§ **Exercise requirements**: Below are entries to return in full. Keep each one exact.

§ **Data extracts**:
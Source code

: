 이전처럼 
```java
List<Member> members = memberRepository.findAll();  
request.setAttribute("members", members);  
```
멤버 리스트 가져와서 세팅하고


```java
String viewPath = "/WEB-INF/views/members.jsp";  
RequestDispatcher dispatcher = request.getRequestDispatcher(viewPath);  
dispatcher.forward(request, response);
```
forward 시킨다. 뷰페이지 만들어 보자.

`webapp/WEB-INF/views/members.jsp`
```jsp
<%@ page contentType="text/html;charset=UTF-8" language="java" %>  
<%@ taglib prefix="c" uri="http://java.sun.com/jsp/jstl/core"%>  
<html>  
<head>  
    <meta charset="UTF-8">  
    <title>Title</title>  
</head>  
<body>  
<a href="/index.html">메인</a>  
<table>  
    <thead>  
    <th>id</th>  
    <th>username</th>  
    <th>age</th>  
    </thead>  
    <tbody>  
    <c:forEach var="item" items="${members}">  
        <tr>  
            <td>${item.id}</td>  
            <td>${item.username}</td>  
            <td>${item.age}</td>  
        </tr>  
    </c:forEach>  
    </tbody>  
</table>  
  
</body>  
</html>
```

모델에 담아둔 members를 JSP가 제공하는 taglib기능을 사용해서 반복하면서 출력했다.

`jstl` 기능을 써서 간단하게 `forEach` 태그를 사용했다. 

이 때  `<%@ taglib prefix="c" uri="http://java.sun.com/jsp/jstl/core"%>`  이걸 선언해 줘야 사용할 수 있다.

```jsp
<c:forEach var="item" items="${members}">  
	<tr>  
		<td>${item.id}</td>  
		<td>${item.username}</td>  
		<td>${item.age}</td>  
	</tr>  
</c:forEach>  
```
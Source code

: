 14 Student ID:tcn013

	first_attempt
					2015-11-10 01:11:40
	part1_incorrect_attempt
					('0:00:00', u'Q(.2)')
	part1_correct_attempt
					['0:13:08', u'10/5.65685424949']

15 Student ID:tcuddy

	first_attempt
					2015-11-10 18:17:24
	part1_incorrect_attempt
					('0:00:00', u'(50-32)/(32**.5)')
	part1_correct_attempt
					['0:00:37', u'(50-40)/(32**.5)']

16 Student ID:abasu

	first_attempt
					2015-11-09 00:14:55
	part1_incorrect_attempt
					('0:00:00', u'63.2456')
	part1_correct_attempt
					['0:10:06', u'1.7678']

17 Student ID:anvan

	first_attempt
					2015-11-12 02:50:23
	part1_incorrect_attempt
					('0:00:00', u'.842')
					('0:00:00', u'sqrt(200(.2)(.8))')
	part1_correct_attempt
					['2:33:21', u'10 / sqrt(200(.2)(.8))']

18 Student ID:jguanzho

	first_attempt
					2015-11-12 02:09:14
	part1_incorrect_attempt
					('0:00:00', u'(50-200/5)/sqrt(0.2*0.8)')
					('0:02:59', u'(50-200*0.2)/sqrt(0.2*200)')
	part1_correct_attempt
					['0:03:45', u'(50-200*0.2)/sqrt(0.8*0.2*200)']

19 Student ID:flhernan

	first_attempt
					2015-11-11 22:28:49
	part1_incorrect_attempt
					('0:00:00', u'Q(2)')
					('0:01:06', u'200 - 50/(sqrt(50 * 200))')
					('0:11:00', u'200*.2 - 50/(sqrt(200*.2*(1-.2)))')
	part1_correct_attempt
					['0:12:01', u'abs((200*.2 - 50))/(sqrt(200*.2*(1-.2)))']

§ **Task solution**:
Source code

: 이전처럼 
```java
List<Member> members = memberRepository.findAll();  
request.setAttribute("members", members);  
```
멤버 리스트 가져와서 세팅하고


```java
String viewPath = "/WEB-INF/views/members.jsp";  
RequestDispatcher dispatcher = request.getRequestDispatcher(viewPath);  
dispatcher.forward(request, response);
```
forward 시킨다. 뷰페이지 만들어 보자.

`webapp/WEB-INF/views/members.jsp`
```jsp
<%@ page contentType="text/html;charset=UTF-8" language="java" %>  
<%@ taglib prefix="c" uri="http://java.sun.com/jsp/jstl/core"%>  
<html>  
<head>  
    <meta charset="UTF-8">  
    <title>Title</title>  
</head>  
<body>  
<a href="/index.html">메인</a>  
<table>  
    <thead>  
    <th>id</th>  
    <th>username</th>  
    <th>age</th>  
    </thead>  
    <tbody>  
    <c:forEach var="item" items="${members}">  
        <tr>  
            <td>${item.id}</td>  
            <td>${item.username}</td>  
            <td>${item.age}</td>  
        </tr>  
    </c:forEach>  
    </tbody>  
</table>  
  
</body>  
</html>
```

모델에 담아둔 members를 JSP가 제공하는 taglib기능을 사용해서 반복하면서 출력했다.

`jstl` 기능을 써서 간단하게 `forEach` 태그를 사용했다. 

이 때  `<%@ taglib prefix="c" uri="http://java.sun.com/jsp/jstl/core"%>`  이걸 선언해 줘야 사용할 수 있다.

```jsp
<c:forEach var="item" items="${members}">  
	<tr>  
		<td>${item.id}</td>  
		<td>${item.username}</td>  
		<td>${item.age}</td>  
	</tr>  
</c:forEach>  
```
Source code

: 14 Student ID:tcn013

	first_attempt
					2015-11-10 01:11:40
	part1_incorrect_attempt
					('0:00:00', u'Q(.2)')
	part1_correct_attempt
					['0:13:08', u'10/5.65685424949']

15 Student ID:tcuddy

	first_attempt
					2015-11-10 18:17:24
	part1_incorrect_attempt
					('0:00:00', u'(50-32)/(32**.5)')
	part1_correct_attempt
					['0:00:37', u'(50-40)/(32**.5)']

16 Student ID:abasu

	first_attempt
					2015-11-09 00:14:55
	part1_incorrect_attempt
					('0:00:00', u'63.2456')
	part1_correct_attempt
					['0:10:06', u'1.7678']

17 Student ID:anvan

	first_attempt
					2015-11-12 02:50:23
	part1_incorrect_attempt
					('0:00:00', u'.842')
					('0:00:00', u'sqrt(200(.2)(.8))')
	part1_correct_attempt
					['2:33:21', u'10 / sqrt(200(.2)(.8))']

18 Student ID:jguanzho

	first_attempt
					2015-11-12 02:09:14
	part1_incorrect_attempt
					('0:00:00', u'(50-200/5)/sqrt(0.2*0.8)')
					('0:02:59', u'(50-200*0.2)/sqrt(0.2*200)')
	part1_correct_attempt
					['0:03:45', u'(50-200*0.2)/sqrt(0.8*0.2*200)']

19 Student ID:flhernan

	first_attempt
					2015-11-11 22:28:49
	part1_incorrect_attempt
					('0:00:00', u'Q(2)')
					('0:01:06', u'200 - 50/(sqrt(50 * 200))')
					('0:11:00', u'200*.2 - 50/(sqrt(200*.2*(1-.2)))')
	part1_correct_attempt
					['0:12:01', u'abs((200*.2 - 50))/(sqrt(200*.2*(1-.2)))']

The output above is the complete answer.